**Description of the task**
Restate word for word the lines of the records below, starting at the line that contains "The Assignment Engine" and ending at the line that contains "live SLA countdown", with both of those lines included and nothing else.

(Supplied data begins)

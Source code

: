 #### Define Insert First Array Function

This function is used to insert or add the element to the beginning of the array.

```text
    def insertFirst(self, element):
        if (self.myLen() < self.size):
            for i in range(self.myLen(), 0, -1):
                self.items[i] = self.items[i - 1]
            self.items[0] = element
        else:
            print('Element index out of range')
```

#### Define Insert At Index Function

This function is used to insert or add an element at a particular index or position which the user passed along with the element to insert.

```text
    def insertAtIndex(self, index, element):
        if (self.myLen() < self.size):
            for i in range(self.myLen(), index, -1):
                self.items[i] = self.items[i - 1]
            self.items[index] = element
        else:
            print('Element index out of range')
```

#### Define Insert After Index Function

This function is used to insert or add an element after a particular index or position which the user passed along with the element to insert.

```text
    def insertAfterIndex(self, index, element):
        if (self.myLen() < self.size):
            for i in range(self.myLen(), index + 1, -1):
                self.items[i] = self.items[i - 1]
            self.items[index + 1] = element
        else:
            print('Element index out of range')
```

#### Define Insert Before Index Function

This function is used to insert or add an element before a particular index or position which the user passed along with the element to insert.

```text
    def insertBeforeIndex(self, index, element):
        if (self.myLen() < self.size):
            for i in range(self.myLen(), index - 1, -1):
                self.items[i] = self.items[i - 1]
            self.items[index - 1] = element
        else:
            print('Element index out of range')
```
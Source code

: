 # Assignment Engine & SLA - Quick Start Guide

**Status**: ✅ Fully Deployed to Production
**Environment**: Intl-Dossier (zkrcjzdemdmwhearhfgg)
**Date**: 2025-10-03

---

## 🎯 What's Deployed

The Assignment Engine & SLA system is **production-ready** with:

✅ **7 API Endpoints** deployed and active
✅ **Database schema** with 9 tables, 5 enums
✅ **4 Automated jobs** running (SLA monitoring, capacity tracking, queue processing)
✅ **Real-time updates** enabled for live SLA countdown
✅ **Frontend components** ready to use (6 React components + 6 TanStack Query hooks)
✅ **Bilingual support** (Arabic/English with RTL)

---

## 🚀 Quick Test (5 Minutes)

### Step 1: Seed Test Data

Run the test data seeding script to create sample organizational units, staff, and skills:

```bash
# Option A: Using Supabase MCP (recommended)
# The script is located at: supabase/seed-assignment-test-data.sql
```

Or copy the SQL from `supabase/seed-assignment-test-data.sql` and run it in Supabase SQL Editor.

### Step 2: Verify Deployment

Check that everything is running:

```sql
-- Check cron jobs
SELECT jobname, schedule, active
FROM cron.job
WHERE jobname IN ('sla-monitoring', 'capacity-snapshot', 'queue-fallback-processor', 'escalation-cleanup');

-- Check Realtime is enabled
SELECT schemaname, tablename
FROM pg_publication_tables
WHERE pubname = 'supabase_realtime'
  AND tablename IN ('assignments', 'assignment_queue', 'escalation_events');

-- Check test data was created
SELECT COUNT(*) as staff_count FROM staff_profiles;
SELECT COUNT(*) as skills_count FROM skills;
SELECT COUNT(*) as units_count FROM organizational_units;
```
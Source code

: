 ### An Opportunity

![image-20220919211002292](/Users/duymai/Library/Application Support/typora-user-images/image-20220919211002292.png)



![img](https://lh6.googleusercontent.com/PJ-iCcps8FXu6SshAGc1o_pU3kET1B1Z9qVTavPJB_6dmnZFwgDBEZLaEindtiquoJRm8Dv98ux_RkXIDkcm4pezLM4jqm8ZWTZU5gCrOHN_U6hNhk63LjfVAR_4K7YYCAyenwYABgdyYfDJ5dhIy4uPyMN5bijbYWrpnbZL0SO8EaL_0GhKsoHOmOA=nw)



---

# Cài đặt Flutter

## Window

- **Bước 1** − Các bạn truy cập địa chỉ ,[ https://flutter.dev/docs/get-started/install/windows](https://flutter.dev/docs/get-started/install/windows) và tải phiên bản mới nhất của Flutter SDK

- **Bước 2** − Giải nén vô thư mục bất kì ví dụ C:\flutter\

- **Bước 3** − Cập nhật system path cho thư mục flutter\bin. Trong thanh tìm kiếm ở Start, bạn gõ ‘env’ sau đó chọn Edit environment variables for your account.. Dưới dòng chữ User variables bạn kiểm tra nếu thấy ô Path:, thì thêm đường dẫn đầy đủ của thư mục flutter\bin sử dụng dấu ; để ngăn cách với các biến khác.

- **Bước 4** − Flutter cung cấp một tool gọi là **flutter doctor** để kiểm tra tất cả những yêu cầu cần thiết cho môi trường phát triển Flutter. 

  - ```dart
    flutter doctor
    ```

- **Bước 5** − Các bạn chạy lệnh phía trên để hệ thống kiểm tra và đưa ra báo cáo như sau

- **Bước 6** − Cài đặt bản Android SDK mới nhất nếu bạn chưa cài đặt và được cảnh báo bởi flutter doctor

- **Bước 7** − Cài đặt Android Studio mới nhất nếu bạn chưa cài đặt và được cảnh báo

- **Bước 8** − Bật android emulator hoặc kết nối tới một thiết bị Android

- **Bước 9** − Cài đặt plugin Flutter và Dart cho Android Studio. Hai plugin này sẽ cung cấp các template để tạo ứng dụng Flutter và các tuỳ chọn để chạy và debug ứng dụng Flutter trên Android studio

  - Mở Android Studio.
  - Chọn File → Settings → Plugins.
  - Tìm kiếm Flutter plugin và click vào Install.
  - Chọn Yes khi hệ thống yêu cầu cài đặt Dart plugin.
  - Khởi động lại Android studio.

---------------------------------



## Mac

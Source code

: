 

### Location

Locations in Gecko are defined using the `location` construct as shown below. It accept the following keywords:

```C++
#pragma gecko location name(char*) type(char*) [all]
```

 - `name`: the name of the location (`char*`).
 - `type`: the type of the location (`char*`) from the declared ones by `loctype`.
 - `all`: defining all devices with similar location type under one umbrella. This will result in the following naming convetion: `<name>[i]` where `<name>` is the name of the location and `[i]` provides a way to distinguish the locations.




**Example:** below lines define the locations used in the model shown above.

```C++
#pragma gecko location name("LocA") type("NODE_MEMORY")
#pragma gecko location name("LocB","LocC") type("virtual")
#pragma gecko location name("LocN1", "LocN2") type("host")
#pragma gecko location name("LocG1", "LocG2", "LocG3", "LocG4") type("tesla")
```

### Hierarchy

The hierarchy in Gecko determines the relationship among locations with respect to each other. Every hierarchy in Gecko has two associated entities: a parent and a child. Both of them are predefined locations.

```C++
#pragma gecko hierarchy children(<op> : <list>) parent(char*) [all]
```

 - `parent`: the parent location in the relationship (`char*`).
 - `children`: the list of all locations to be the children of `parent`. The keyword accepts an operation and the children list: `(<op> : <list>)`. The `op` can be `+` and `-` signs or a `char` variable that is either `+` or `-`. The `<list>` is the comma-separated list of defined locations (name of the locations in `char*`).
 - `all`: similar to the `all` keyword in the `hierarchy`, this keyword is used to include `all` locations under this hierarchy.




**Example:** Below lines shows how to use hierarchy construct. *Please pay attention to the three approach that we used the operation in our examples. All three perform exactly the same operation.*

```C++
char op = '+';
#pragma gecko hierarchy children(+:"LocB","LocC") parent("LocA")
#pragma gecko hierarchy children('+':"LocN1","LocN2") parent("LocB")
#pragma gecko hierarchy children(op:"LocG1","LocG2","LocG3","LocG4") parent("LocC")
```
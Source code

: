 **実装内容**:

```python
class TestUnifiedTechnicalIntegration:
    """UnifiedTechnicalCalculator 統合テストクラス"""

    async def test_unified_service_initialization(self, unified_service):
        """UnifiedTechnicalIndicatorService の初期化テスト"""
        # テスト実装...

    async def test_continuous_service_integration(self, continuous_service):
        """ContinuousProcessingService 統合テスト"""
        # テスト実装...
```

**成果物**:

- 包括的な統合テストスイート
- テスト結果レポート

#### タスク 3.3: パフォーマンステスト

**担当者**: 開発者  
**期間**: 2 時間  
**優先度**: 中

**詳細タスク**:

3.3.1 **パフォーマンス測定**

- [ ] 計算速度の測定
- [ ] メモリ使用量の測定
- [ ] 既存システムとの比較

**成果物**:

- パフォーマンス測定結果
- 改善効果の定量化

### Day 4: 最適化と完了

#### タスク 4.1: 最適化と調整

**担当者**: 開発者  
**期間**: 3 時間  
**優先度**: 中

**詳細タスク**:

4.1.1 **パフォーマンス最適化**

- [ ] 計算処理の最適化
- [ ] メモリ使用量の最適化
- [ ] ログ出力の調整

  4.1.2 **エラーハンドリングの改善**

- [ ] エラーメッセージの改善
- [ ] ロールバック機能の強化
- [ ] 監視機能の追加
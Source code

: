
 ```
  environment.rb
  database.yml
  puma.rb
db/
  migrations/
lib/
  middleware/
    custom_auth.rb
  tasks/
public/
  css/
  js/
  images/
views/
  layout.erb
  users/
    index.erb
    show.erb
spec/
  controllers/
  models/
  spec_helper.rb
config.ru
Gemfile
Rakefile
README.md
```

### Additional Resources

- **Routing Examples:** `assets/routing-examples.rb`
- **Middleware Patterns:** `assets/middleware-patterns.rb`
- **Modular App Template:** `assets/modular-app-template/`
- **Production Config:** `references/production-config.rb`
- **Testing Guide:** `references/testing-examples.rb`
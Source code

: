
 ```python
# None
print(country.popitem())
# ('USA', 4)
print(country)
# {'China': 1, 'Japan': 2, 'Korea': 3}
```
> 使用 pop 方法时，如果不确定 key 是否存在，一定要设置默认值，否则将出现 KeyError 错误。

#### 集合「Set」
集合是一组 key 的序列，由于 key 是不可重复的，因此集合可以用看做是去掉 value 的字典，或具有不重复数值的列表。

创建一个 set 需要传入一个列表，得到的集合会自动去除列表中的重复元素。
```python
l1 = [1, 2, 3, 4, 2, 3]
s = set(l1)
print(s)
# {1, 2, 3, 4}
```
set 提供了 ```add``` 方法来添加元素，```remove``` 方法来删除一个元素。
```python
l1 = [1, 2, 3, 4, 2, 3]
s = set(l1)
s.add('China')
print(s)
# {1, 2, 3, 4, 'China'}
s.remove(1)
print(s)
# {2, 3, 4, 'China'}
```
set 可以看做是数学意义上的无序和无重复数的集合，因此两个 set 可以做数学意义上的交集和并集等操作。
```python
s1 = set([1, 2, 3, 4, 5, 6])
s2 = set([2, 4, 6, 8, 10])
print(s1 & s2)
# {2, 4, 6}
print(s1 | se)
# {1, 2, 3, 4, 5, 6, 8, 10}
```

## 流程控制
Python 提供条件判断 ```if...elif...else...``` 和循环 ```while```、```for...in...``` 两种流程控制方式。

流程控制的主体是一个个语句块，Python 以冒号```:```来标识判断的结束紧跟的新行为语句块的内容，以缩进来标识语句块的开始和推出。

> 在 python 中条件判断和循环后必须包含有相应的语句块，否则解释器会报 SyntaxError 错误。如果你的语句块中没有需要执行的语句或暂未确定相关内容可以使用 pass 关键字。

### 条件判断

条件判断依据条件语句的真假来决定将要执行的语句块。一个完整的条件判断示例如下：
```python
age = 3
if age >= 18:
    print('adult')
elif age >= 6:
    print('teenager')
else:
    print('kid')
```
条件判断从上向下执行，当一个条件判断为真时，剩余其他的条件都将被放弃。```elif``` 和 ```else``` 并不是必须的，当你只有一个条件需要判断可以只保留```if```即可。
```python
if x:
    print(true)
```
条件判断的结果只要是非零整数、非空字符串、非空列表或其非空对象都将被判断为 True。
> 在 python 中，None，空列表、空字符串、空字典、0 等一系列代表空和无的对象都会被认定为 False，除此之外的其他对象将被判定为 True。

(Supplied data ends)

**Solution to this exercise**
The Assignment Engine & SLA system is **production-ready** with:

✅ **7 API Endpoints** deployed and active
✅ **Database schema** with 9 tables, 5 enums
✅ **4 Automated jobs** running (SLA monitoring, capacity tracking, queue processing)
✅ **Real-time updates** enabled for live SLA countdown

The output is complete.